The bearing surfaces are provided by opposed pads adjacent the
longitudinal ends on the opposed surfaces of the saw guide
elements. The pivot means includes a curvilinear surface on the
opposed surface of one of the saw guide elements and a cooperating
flat surface on the other opposed surface. The curvilinear surface
is arcuate at least longitudinally of the saw guide elements, and
the locking means comprises a threaded fastener. The locating means
conveniently comprise projections on one of the saw guide elements
and cooperating recesses on the other of the guide elements to seat
those projections. The edge portion of the wedge member, the axis
of the post and the indent engaged by the edge portion lie in a
common vertical plane.
BRIEF DESCRIPTION OF THE DRAWINGS
FIG. 1 is a perspective view of a miter box embodying the present
invention with a saw shown in phantom line as mounted therein and
with the work clamp and length gauges being shown in alternate
positions in phantom line;
FIG. 2 is a fragmentary plan view of the miter box of FIG. 1
showing the saw guide subassembly in full line in the position for
a straight or right angle cut and in phantom lines in positions for
angular cuts and also fragmentarily showing a workpiece supported
on the bed;
FIG. 3 is a sectional view along the line 3--3 of FIG. 1 and drawn
to an enlarged scale;
FIG. 4 is a fragmentary sectional view of the box to an enlarged
scale showing the wedge and guide segment subassemblies thereof in
full line in one position and in phantom line in an alternate
position;
FIG. 5 is a fragmentary sectional view of the assembly of FIG. 4
along the line 5--5 of FIG. 4;
FIG. 6 is a fragmentary sectional view of the wedge and guide
segment portion of the assembly of FIG. 4 along the line 6--6 of
FIG. 4;
FIG. 7 is a fragmentary sectional view along the line 7--7 of FIG.

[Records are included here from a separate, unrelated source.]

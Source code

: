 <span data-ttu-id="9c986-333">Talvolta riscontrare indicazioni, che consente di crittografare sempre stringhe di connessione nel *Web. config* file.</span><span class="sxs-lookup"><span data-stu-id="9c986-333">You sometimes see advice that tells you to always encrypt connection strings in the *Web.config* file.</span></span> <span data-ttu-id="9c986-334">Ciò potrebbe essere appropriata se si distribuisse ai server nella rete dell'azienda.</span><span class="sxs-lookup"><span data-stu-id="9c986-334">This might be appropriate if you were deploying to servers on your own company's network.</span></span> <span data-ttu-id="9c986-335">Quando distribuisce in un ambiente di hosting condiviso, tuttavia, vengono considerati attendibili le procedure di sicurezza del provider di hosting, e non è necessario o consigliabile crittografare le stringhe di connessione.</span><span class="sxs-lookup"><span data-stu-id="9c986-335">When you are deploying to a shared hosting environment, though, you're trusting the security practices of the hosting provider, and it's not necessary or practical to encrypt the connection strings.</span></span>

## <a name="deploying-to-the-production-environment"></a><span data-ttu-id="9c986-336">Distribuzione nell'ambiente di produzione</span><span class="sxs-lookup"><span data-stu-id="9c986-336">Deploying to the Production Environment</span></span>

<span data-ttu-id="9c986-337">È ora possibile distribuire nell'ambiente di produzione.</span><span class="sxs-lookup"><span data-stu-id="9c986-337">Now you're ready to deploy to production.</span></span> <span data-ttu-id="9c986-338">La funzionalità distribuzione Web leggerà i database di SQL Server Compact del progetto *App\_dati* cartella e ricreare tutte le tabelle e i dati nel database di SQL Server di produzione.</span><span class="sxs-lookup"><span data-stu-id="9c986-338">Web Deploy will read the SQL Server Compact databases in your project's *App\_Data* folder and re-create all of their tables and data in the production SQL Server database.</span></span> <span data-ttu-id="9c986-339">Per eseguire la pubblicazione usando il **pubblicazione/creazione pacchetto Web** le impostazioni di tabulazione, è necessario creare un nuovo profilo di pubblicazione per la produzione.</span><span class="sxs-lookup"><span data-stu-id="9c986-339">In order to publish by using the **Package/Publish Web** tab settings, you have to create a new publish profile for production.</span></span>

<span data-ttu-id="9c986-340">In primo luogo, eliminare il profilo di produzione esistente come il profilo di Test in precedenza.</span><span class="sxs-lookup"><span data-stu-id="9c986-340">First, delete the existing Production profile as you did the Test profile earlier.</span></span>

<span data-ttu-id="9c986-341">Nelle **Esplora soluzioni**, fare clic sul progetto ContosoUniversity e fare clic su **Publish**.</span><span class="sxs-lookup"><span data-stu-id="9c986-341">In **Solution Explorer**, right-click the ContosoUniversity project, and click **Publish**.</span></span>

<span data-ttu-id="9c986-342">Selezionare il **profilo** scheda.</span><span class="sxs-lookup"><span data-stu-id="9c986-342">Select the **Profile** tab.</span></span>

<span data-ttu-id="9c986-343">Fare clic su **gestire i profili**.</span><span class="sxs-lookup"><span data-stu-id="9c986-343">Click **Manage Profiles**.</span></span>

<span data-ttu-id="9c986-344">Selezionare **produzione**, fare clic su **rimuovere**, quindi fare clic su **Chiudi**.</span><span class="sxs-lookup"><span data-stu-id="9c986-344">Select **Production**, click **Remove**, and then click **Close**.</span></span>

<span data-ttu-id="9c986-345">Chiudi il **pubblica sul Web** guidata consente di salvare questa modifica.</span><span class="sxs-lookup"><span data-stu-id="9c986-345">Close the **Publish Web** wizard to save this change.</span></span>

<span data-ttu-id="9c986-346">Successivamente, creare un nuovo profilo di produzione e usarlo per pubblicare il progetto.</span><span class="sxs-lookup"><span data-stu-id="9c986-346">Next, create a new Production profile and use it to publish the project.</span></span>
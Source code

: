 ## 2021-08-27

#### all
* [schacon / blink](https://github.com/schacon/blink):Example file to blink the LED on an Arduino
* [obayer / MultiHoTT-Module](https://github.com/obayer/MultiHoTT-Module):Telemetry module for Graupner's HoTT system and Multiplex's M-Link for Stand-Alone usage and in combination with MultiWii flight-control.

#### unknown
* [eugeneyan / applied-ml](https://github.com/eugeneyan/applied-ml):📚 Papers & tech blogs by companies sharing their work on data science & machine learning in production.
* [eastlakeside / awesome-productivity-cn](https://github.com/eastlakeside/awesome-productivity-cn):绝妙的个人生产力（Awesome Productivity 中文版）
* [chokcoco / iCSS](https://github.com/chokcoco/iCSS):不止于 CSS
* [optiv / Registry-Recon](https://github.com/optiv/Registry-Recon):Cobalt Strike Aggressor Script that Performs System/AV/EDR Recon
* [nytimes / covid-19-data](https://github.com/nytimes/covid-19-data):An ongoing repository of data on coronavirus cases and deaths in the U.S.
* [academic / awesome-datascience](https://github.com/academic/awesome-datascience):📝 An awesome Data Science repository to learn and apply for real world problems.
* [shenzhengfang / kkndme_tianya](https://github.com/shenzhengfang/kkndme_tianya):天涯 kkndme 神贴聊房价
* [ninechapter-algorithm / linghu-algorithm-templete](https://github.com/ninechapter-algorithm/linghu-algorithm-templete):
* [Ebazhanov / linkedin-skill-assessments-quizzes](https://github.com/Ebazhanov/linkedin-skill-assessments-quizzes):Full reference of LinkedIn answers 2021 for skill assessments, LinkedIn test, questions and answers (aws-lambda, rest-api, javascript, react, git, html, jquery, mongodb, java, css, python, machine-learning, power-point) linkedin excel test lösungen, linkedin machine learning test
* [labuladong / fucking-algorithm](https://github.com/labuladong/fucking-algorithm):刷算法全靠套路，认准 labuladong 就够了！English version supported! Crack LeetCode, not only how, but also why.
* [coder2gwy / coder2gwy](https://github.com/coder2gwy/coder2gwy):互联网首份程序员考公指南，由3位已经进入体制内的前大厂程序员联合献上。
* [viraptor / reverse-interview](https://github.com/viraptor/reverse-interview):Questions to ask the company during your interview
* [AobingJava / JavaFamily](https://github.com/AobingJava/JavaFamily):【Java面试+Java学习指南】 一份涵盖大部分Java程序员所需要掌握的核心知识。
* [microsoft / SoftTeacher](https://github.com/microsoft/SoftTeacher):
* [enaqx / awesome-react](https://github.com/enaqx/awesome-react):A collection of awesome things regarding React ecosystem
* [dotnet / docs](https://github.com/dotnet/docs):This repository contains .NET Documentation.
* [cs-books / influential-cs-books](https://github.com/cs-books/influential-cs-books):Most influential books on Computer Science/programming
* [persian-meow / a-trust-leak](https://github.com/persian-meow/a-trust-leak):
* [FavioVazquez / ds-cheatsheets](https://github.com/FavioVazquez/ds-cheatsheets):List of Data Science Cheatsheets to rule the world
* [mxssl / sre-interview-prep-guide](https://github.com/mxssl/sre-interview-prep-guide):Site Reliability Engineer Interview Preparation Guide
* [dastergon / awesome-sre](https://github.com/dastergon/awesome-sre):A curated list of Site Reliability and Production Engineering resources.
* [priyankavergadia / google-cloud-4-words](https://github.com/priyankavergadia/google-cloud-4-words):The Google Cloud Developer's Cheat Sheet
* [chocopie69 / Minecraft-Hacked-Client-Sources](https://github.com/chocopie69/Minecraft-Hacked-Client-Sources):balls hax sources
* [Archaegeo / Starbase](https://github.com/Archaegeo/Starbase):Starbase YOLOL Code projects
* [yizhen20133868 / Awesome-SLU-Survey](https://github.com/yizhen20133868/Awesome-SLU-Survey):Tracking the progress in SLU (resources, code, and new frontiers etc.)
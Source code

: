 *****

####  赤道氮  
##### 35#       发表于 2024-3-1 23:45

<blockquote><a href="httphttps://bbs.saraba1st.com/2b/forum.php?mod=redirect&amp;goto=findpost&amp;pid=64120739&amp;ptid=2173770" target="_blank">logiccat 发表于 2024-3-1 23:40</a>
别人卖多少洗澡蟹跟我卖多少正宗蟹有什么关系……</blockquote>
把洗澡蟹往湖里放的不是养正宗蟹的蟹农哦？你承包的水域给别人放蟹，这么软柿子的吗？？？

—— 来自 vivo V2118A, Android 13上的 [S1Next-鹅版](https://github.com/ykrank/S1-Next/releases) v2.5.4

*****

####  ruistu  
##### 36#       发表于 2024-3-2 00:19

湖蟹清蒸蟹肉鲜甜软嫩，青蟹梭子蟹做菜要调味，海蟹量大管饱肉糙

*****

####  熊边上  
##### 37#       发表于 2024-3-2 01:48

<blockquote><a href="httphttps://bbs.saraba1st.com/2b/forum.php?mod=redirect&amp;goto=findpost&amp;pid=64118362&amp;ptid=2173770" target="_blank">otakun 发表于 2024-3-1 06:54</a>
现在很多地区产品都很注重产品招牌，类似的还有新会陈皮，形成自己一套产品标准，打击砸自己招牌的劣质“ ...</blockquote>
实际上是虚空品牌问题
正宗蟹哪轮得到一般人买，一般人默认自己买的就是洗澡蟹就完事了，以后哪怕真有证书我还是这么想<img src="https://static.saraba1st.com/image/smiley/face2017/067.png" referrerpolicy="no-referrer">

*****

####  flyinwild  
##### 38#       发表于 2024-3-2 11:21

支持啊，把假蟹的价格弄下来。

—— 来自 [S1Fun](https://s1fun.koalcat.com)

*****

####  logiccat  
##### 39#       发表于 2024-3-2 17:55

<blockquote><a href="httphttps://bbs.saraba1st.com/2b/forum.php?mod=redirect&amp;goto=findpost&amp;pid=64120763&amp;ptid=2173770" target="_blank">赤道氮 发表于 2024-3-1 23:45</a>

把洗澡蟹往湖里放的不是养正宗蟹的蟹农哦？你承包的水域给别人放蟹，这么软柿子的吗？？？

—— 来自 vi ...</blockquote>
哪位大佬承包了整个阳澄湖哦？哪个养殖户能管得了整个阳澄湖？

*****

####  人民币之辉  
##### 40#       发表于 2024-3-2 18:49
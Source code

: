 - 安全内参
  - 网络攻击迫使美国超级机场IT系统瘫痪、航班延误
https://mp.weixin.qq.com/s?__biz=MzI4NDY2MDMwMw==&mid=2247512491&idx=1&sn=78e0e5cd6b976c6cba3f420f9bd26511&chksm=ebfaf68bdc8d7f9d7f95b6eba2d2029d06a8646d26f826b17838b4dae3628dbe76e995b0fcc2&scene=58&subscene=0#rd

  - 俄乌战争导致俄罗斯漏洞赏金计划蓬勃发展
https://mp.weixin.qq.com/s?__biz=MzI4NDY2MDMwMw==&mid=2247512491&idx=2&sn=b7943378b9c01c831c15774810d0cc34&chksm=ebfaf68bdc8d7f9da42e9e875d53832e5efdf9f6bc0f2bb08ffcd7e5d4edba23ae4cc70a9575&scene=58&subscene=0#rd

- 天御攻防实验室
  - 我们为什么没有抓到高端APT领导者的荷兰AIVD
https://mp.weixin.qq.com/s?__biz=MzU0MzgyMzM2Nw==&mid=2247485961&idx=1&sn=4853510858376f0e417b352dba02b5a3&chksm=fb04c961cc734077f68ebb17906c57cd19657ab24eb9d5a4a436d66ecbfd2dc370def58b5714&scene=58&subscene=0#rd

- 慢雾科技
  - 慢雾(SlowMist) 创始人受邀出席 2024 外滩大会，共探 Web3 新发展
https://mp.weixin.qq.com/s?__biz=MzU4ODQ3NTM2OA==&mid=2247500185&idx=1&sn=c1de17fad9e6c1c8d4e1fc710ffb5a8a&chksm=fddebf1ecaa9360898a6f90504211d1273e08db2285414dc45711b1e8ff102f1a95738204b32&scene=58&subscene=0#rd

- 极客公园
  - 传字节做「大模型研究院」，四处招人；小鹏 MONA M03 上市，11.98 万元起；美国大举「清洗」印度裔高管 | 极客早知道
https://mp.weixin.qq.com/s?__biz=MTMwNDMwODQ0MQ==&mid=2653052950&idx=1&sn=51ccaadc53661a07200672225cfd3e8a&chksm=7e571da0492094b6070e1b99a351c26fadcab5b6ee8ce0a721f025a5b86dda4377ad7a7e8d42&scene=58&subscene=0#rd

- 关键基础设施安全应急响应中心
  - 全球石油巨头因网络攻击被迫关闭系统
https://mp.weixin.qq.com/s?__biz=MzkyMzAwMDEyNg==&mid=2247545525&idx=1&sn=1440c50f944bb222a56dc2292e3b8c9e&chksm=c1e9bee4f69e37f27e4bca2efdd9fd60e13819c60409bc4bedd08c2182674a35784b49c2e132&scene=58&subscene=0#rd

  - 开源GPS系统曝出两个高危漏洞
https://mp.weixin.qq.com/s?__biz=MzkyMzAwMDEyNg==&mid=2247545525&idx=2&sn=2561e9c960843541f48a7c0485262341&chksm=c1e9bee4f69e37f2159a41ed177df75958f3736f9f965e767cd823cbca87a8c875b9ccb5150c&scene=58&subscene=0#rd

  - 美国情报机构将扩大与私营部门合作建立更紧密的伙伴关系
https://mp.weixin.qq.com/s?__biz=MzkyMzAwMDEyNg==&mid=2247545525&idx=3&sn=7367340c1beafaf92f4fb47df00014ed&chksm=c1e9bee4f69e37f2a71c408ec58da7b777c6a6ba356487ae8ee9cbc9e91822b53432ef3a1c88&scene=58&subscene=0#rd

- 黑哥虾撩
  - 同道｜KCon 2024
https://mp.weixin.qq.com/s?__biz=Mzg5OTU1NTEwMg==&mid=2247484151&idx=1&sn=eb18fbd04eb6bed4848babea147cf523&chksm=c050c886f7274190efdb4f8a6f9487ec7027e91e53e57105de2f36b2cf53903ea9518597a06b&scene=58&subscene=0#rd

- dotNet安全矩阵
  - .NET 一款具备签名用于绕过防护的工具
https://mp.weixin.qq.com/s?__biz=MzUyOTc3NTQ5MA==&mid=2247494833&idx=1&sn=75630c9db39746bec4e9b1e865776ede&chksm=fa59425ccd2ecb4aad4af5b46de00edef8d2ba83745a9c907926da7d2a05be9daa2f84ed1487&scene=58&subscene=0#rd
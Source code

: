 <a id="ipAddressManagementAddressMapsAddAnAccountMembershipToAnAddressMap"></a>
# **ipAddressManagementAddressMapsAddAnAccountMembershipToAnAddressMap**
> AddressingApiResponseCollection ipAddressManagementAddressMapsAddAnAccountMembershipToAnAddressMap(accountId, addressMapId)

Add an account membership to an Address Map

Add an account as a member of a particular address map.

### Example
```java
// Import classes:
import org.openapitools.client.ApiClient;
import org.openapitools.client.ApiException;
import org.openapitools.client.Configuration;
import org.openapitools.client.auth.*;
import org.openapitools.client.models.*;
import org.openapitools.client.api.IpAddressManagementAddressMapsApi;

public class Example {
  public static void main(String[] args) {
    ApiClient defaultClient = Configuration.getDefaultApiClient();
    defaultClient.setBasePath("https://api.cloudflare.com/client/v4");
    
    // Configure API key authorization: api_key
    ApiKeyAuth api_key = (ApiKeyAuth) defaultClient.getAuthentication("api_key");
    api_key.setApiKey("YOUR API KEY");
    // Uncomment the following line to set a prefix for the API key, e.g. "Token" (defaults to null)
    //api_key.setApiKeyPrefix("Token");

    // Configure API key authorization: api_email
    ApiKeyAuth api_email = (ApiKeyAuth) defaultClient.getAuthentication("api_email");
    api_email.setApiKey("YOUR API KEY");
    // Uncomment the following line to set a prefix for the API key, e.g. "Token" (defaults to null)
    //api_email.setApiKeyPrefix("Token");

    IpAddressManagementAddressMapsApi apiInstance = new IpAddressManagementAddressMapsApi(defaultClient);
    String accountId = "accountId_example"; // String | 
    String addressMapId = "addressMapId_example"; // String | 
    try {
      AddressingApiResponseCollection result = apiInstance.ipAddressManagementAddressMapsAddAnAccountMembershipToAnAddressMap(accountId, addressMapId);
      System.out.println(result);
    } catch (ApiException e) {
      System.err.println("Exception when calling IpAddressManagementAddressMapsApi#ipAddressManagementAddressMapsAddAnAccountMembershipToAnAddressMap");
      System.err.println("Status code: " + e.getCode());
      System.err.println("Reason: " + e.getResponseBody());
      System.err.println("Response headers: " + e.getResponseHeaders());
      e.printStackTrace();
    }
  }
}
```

1 and drawn to an enlarged scale;
FIG. 8 is a partially exploded view of one embodiment of the saw
guide subassembly;
FIG. 9 is a fragmentary plan view of the saw guide subassembly of
FIG. 8 with portions broken away for clarity of illustration;
FIG. 10 is a fragmentary elevational view of the inside face of one
of the saw guide elements drawn to an enlarged scale with the cover
broken away to reveal internal construction and with the slide
shown in phantom line in an alternate position;
FIG. 11 is a fragmentary sectional view along the line 11--11 of
FIG. 10 and showing a saw in phantom line as bearing upon the saw
guide slide;
FIG. 12 is a fragmentary exploded view of a saw guide
subassembly;
FIG. 13 is a fragmentary partially schematic plan view of the saw
guide subassembly showing a saw blade received between the saw
guide slides;
FIG. 14 is a partially exploded view of another embodiment of saw
guide subassembly;
FIG. 15 is a fragmentary plan view of the saw guide subassembly of
FIG. 14 with portions broken away for clarity of illustration;
and
FIG. 16 is a fragmentary sectional view along the line 16--16 of
FIG. 15.
DETAILED DESCRIPTION OF THE ILLUSTRATED EMBODIMENTS
Referring first in detail in FIG. 1, therein illustrated is a miter
box embodying the present invention and generally comprised of a
base member generally designated by the numeral 10, a vertical
guide post generally designated by the numeral 12, a saw guide
subassembly rotatably carried on the post 12 and generally
designated by the numeral 14, and a locking wedge subassembly
generally designated by the numeral 16 and adapted to lock the saw
guide subassembly 14 in various adjusted rotated positions. A back
saw of the type used in the miter box is illustrated in phantom
line and generally designated by the numeral 18.
Turning now in detail to the base member 10 as best seen if FIGS.
1-5 and 7, it includes a body member generally designated by the
numeral 20 having a horizontal bed portion 22 and a pair of
vertical guide portions 24,25 extending along its rear margin. The
bed portion 22 is provided with a longitudinally extending recess
26 bounded on its rear side by the guide portions 24, 25 and in
which is seated the cutting board 28 with its surface extending
above the remainder of the upper surface of the bed portion 22.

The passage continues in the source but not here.